Line by line, reproduce the material below exactly.

━━ Working data ━━

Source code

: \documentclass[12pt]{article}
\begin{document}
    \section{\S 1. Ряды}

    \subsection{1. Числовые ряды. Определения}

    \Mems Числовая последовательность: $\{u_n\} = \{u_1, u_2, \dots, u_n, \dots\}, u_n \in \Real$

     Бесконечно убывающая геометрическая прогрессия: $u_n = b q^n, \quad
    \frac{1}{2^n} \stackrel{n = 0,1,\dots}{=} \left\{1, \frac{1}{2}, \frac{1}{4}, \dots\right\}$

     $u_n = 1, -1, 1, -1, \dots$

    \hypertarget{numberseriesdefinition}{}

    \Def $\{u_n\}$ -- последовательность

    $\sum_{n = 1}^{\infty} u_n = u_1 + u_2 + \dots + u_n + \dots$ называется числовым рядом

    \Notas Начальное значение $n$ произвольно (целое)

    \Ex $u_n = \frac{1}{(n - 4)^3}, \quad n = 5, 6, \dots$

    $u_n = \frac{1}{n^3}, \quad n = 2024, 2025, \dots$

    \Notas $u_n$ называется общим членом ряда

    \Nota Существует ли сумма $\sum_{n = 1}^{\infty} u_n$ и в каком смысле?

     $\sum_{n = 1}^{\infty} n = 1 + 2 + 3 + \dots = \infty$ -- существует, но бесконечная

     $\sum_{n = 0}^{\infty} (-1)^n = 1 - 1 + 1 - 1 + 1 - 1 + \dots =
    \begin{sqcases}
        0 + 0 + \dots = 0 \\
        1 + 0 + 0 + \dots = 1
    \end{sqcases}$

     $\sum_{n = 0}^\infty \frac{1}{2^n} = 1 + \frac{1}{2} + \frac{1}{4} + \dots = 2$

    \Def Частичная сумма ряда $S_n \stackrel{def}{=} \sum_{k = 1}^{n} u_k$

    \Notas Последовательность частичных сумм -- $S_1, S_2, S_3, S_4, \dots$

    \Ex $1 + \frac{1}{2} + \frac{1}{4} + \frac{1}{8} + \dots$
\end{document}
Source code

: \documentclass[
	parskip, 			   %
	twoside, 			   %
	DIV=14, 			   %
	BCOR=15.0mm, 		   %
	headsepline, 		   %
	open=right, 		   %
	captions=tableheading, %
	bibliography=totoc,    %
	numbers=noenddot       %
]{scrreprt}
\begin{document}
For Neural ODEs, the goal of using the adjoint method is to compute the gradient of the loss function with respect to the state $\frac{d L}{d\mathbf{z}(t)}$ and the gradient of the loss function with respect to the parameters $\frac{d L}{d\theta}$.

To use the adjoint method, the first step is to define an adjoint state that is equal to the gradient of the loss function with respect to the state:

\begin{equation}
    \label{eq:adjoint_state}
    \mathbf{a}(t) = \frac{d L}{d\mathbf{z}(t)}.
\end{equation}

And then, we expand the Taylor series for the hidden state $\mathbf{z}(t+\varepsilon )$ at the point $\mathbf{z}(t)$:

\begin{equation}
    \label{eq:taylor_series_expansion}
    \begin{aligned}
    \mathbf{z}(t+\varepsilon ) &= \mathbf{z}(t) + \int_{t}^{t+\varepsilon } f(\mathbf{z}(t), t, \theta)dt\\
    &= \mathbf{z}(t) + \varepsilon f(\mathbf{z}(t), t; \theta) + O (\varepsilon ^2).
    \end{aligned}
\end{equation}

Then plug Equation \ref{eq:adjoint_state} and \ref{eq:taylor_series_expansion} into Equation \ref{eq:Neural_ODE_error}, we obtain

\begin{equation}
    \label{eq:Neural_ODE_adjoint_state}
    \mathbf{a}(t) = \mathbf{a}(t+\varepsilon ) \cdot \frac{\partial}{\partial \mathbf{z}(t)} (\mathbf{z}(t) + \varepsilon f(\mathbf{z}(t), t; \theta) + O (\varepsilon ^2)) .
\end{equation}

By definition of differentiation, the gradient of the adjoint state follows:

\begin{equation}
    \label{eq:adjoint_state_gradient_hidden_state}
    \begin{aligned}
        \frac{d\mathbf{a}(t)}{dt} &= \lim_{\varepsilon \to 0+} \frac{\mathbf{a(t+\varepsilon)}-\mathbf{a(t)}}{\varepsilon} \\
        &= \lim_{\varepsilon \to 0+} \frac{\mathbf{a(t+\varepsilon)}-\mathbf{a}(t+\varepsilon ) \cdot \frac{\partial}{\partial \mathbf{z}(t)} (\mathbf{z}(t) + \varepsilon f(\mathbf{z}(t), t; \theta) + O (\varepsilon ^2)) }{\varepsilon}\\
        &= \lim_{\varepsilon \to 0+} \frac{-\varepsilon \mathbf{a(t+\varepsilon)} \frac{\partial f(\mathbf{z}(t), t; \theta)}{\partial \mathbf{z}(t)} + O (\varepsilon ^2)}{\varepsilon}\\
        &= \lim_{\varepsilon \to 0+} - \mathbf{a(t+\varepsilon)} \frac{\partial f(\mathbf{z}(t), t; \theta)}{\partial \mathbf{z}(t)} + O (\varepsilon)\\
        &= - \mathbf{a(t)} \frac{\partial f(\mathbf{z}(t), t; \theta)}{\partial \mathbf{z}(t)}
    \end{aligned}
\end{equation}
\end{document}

━━━

Answer box =>
Source code

: \documentclass[12pt]{article}
\begin{document}
    \section{\S 1. Ряды}

    \subsection{1. Числовые ряды. Определения}

    \Mems Числовая последовательность: $\{u_n\} = \{u_1, u_2, \dots, u_n, \dots\}, u_n \in \Real$

     Бесконечно убывающая геометрическая прогрессия: $u_n = b q^n, \quad
    \frac{1}{2^n} \stackrel{n = 0,1,\dots}{=} \left\{1, \frac{1}{2}, \frac{1}{4}, \dots\right\}$

     $u_n = 1, -1, 1, -1, \dots$

    \hypertarget{numberseriesdefinition}{}

    \Def $\{u_n\}$ -- последовательность

    $\sum_{n = 1}^{\infty} u_n = u_1 + u_2 + \dots + u_n + \dots$ называется числовым рядом

    \Notas Начальное значение $n$ произвольно (целое)

    \Ex $u_n = \frac{1}{(n - 4)^3}, \quad n = 5, 6, \dots$

    $u_n = \frac{1}{n^3}, \quad n = 2024, 2025, \dots$

    \Notas $u_n$ называется общим членом ряда

    \Nota Существует ли сумма $\sum_{n = 1}^{\infty} u_n$ и в каком смысле?

     $\sum_{n = 1}^{\infty} n = 1 + 2 + 3 + \dots = \infty$ -- существует, но бесконечная

     $\sum_{n = 0}^{\infty} (-1)^n = 1 - 1 + 1 - 1 + 1 - 1 + \dots =
    \begin{sqcases}
        0 + 0 + \dots = 0 \\
        1 + 0 + 0 + \dots = 1
    \end{sqcases}$

     $\sum_{n = 0}^\infty \frac{1}{2^n} = 1 + \frac{1}{2} + \frac{1}{4} + \dots = 2$

    \Def Частичная сумма ряда $S_n \stackrel{def}{=} \sum_{k = 1}^{n} u_k$

    \Notas Последовательность частичных сумм -- $S_1, S_2, S_3, S_4, \dots$

    \Ex $1 + \frac{1}{2} + \frac{1}{4} + \frac{1}{8} + \dots$
\end{document}
Source code

: \documentclass[
	parskip, 			   %
	twoside, 			   %
	DIV=14, 			   %
	BCOR=15.0mm, 		   %
	headsepline, 		   %
	open=right, 		   %
	captions=tableheading, %
	bibliography=totoc,    %
	numbers=noenddot       %
]{scrreprt}
\begin{document}
For Neural ODEs, the goal of using the adjoint method is to compute the gradient of the loss function with respect to the state $\frac{d L}{d\mathbf{z}(t)}$ and the gradient of the loss function with respect to the parameters $\frac{d L}{d\theta}$.

To use the adjoint method, the first step is to define an adjoint state that is equal to the gradient of the loss function with respect to the state:

\begin{equation}
    \label{eq:adjoint_state}
    \mathbf{a}(t) = \frac{d L}{d\mathbf{z}(t)}.
\end{equation}

And then, we expand the Taylor series for the hidden state $\mathbf{z}(t+\varepsilon )$ at the point $\mathbf{z}(t)$:

\begin{equation}
    \label{eq:taylor_series_expansion}
    \begin{aligned}
    \mathbf{z}(t+\varepsilon ) &= \mathbf{z}(t) + \int_{t}^{t+\varepsilon } f(\mathbf{z}(t), t, \theta)dt\\
    &= \mathbf{z}(t) + \varepsilon f(\mathbf{z}(t), t; \theta) + O (\varepsilon ^2).
    \end{aligned}
\end{equation}

Then plug Equation \ref{eq:adjoint_state} and \ref{eq:taylor_series_expansion} into Equation \ref{eq:Neural_ODE_error}, we obtain

\begin{equation}
    \label{eq:Neural_ODE_adjoint_state}
    \mathbf{a}(t) = \mathbf{a}(t+\varepsilon ) \cdot \frac{\partial}{\partial \mathbf{z}(t)} (\mathbf{z}(t) + \varepsilon f(\mathbf{z}(t), t; \theta) + O (\varepsilon ^2)) .
\end{equation}

By definition of differentiation, the gradient of the adjoint state follows:

\begin{equation}
    \label{eq:adjoint_state_gradient_hidden_state}
    \begin{aligned}
        \frac{d\mathbf{a}(t)}{dt} &= \lim_{\varepsilon \to 0+} \frac{\mathbf{a(t+\varepsilon)}-\mathbf{a(t)}}{\varepsilon} \\
        &= \lim_{\varepsilon \to 0+} \frac{\mathbf{a(t+\varepsilon)}-\mathbf{a}(t+\varepsilon ) \cdot \frac{\partial}{\partial \mathbf{z}(t)} (\mathbf{z}(t) + \varepsilon f(\mathbf{z}(t), t; \theta) + O (\varepsilon ^2)) }{\varepsilon}\\
        &= \lim_{\varepsilon \to 0+} \frac{-\varepsilon \mathbf{a(t+\varepsilon)} \frac{\partial f(\mathbf{z}(t), t; \theta)}{\partial \mathbf{z}(t)} + O (\varepsilon ^2)}{\varepsilon}\\
        &= \lim_{\varepsilon \to 0+} - \mathbf{a(t+\varepsilon)} \frac{\partial f(\mathbf{z}(t), t; \theta)}{\partial \mathbf{z}(t)} + O (\varepsilon)\\
        &= - \mathbf{a(t)} \frac{\partial f(\mathbf{z}(t), t; \theta)}{\partial \mathbf{z}(t)}
    \end{aligned}
\end{equation}
\end{document}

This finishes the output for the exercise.